** Input data follows **

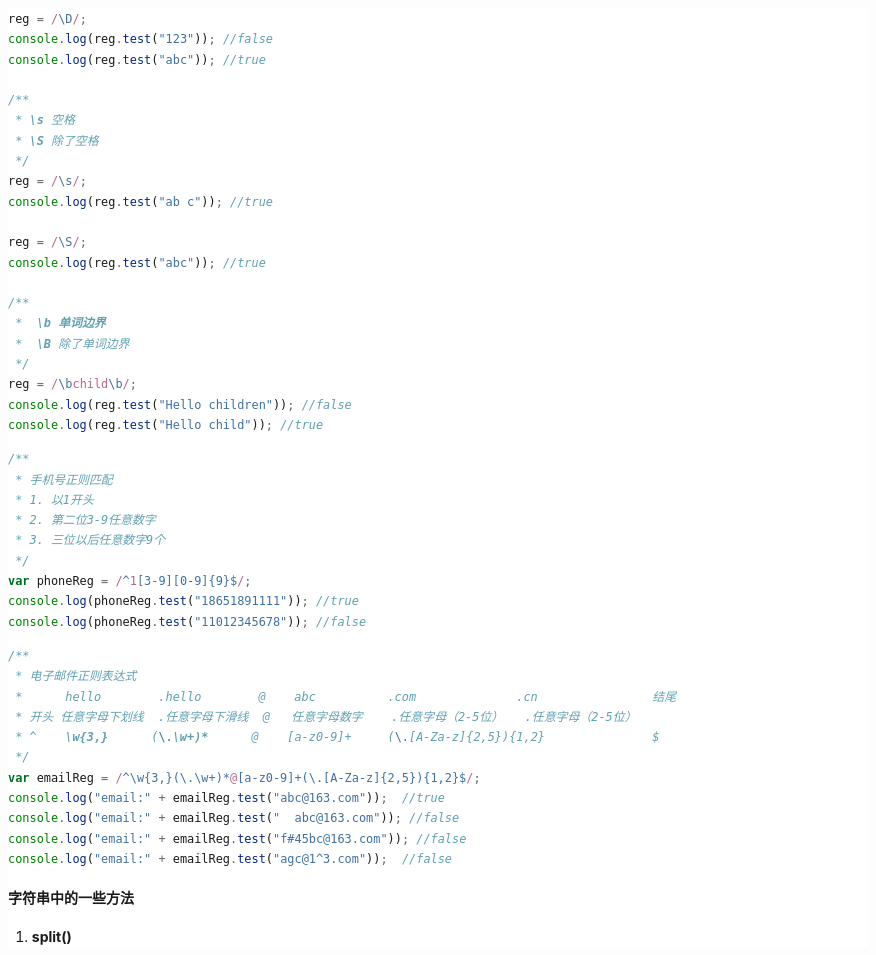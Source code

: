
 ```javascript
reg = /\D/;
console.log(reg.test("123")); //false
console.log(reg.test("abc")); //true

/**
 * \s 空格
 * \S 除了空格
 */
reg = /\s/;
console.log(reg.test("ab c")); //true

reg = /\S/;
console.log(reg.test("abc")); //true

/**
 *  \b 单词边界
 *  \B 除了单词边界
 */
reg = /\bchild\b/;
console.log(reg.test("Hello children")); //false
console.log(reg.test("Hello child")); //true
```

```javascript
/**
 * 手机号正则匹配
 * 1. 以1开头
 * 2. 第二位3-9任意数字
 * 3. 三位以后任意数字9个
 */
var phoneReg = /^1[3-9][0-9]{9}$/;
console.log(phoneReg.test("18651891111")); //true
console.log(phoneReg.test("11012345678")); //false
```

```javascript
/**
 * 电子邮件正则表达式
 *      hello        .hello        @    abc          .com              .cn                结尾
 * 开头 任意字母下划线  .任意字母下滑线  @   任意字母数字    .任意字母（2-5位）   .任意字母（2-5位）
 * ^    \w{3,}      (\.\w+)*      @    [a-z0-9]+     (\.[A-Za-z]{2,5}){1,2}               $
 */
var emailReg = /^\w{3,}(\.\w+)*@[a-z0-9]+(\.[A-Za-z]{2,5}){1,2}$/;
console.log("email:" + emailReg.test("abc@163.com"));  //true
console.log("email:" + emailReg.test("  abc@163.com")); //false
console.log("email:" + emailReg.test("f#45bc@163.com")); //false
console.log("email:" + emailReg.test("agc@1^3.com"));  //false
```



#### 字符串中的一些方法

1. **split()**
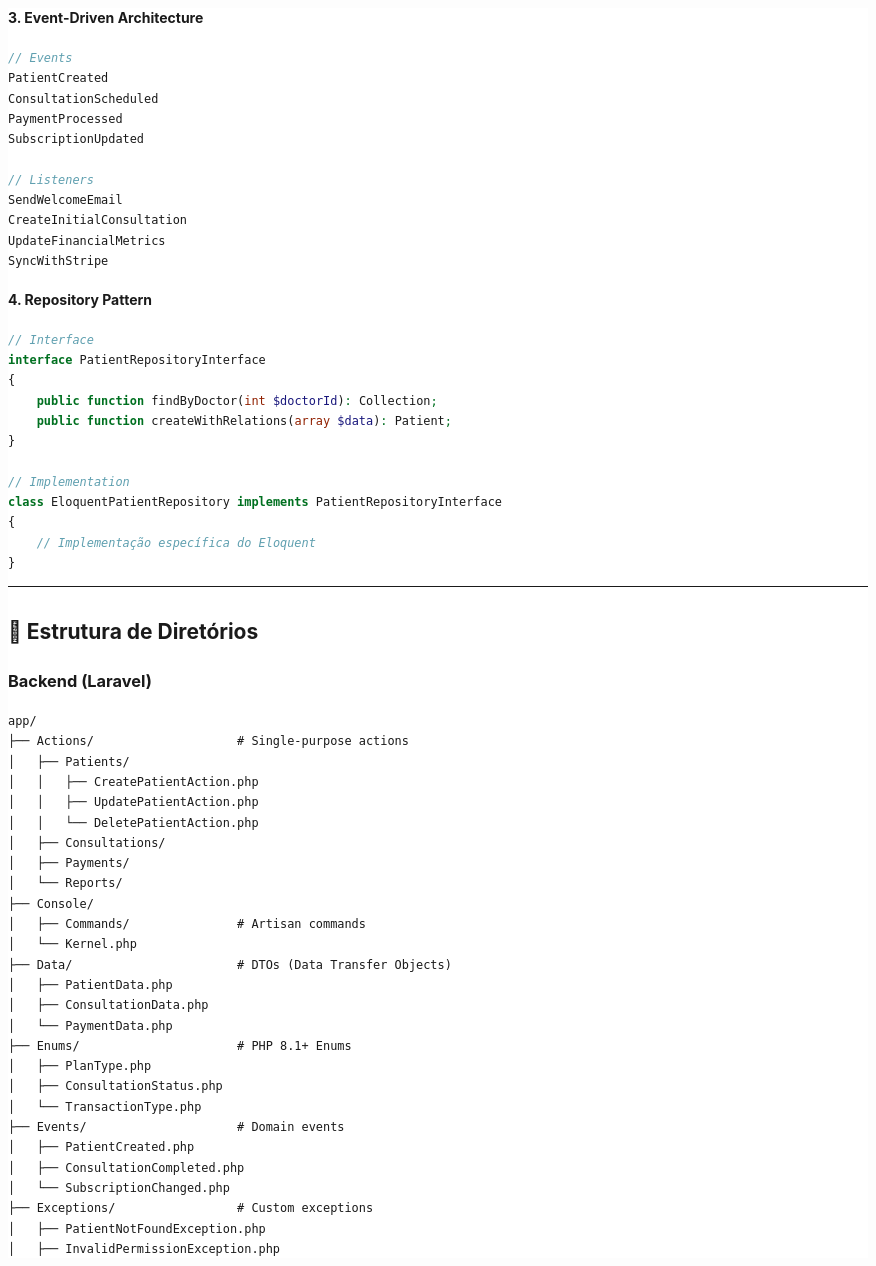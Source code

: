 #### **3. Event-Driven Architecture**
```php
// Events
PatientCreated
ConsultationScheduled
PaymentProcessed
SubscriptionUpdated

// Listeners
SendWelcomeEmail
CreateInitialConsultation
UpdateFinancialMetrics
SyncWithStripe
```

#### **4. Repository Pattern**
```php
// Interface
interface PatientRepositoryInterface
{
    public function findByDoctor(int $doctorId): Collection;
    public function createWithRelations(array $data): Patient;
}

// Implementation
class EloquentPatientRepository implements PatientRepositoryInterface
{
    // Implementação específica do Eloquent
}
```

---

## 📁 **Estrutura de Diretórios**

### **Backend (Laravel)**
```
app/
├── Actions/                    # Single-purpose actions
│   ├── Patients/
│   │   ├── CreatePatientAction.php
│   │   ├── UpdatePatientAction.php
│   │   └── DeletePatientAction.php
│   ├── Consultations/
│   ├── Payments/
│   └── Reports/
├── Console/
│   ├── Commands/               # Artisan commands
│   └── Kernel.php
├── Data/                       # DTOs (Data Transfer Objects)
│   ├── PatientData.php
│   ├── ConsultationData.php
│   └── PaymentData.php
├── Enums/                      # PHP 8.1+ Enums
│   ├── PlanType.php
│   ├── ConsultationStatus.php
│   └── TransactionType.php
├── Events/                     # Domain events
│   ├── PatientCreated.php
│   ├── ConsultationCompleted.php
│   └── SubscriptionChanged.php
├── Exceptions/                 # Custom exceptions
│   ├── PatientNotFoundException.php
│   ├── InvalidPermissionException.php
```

** End of Input data **

**What you have to do:**
Scan the lines above for "phoneReg", then copy every one that has it.

**Problem solution:**
var phoneReg = /^1[3-9][0-9]{9}$/;
console.log(phoneReg.test("18651891111")); //true
console.log(phoneReg.test("11012345678")); //false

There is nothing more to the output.